The replenishments of these and other global health multilaterals this year are an opportunity for governments to fortify disease prevention programs so they can make up for setbacks caused by COVID-19. The lingering pandemic and other global crises such as the war in Ukraine have reduced many donors’ ability to subsidize disease prevention — putting even status quo investments in jeopardy. If we are to meet the health-related SDGs, the impact of every dollar must be optimized to rid the world of diseases that have plagued humanity for far too long. Such investments, which play a crucial role in supporting existing health systems, must be made alongside, not at the expense of, new pandemic reforms and financing.
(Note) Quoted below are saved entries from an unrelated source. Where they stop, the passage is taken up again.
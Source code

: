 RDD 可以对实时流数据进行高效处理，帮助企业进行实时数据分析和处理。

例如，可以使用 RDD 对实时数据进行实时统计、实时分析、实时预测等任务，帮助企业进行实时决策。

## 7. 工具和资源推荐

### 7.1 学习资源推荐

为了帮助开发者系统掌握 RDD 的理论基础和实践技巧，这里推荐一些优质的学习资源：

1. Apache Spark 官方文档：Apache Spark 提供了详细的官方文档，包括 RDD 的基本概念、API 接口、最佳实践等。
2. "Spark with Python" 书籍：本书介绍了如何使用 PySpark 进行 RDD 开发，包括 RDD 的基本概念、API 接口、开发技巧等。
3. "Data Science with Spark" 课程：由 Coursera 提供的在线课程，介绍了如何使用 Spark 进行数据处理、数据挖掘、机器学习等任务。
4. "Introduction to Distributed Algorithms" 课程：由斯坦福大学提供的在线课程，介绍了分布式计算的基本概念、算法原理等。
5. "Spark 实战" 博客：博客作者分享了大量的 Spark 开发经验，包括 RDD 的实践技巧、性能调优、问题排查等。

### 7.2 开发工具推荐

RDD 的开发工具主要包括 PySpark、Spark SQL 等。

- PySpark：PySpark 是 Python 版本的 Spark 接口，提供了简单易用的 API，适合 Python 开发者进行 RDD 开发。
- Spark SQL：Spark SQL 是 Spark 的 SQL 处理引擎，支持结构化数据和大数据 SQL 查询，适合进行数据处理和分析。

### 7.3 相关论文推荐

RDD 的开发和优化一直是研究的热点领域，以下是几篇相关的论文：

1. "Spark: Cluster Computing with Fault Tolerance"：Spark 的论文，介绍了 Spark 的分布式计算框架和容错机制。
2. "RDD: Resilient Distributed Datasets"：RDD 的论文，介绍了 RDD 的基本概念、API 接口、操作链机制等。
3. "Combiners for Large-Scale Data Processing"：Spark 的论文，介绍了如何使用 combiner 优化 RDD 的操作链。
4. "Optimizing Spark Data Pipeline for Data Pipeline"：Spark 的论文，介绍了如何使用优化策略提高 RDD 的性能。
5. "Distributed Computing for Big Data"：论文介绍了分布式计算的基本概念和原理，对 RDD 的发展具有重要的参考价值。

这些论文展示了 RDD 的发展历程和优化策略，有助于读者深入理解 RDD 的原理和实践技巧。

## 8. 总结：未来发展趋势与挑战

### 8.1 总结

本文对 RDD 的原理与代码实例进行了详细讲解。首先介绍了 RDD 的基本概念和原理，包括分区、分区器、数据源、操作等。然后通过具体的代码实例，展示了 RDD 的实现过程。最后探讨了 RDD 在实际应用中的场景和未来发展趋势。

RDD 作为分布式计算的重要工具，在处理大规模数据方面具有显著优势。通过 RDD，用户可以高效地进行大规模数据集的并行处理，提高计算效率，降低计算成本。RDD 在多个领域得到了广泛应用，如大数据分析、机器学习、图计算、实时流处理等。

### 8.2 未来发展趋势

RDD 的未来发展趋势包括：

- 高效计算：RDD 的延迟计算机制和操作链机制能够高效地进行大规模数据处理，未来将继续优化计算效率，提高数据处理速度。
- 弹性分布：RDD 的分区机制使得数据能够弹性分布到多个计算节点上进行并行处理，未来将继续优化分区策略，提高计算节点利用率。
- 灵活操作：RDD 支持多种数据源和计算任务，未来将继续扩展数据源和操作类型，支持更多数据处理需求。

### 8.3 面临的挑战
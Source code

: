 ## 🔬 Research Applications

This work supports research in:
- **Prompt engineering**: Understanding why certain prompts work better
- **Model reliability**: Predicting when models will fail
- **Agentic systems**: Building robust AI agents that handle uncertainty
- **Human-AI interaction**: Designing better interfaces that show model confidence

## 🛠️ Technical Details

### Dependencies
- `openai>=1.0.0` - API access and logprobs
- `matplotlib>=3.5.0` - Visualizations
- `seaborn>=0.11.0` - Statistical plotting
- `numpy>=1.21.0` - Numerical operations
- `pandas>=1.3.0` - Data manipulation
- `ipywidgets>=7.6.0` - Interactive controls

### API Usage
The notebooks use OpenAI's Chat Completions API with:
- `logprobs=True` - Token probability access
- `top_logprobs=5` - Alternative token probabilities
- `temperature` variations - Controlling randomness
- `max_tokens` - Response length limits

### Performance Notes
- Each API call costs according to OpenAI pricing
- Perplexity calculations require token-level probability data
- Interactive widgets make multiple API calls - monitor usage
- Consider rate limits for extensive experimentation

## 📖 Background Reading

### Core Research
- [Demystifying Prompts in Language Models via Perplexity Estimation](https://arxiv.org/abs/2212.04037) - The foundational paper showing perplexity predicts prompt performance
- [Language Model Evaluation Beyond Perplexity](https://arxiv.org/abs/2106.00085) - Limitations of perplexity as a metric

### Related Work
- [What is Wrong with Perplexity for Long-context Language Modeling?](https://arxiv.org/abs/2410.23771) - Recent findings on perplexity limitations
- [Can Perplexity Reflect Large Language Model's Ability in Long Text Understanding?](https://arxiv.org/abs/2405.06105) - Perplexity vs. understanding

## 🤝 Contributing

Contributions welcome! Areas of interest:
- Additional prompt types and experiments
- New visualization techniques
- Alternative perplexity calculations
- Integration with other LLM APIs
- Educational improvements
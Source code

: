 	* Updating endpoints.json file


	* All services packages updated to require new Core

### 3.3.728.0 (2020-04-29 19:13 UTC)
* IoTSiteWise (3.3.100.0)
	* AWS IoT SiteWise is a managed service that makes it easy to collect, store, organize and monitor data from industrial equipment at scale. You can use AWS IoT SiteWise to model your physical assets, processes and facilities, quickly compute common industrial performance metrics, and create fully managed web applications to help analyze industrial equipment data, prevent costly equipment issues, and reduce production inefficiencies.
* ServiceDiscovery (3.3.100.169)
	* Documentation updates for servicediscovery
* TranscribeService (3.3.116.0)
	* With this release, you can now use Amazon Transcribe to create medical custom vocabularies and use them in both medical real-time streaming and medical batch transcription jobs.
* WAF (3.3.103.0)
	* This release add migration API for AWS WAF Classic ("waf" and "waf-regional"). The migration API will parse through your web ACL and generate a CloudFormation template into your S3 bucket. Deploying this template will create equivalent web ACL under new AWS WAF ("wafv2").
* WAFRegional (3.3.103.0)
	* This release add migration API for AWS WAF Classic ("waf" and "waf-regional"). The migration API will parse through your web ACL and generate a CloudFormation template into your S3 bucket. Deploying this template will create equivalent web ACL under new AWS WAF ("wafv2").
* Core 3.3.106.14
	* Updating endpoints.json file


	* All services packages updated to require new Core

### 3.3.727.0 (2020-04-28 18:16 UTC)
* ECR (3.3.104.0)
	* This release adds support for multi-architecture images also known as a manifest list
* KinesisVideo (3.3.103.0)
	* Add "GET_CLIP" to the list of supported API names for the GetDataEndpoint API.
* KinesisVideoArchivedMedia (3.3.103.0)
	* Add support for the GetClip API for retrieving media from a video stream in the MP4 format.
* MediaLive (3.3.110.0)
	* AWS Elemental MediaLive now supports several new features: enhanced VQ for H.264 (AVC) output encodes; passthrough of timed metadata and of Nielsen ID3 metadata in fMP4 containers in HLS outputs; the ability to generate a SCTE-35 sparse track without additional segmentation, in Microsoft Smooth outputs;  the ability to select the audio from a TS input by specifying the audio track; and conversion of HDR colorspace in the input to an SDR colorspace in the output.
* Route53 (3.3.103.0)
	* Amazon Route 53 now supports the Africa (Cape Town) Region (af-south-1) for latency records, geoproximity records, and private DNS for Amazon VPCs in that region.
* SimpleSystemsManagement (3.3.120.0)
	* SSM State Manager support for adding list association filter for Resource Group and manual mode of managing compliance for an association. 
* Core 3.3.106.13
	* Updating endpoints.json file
Sarah Yar is photographed with her 18-month-old son at the UNICEF/World Bank-supported Pariak Primary Health Care Centre in Pariak in Jonglei State, South Sudan. South Sudan has some of the worst health indicators globally with an under-five mortality rate of 96 deaths per 1,000 live births and 75% of child deaths due to the preventable diseases of diarrhoea, malaria and pneumonia. Photo Credit: Mark Naftalin / UNICEF
Defining the Path to 2025 and Beyond
In 15 months, during the same year we cross the midway point of the Sustainable Development Goals, the UN will host another High-Level Meeting on Universal Health Coverage. The financing choices that political leaders make this year are a litmus test on whether there is sufficient high-level political will and commitment to chart a course toward good health and well-being for all.
Making these investments today will allow communities and countries to continue building resilient health systems that can respond to a variety of health threats and sustain primary health services even in the face of a future pandemic threat.
The COVID-19 pandemic has shown that weakness in one part of the global health system — be it vaccination, surveillance, or health care workforce — is a threat to our ability to control, prevent, and eradicate diseases.
The window of opportunity to transform how we use global investments to strengthen the systems that keep our communities healthy, prosperous, and safe is closing quickly. With the health of millions of people at stake, the expense of inaction is far greater than the cost of action.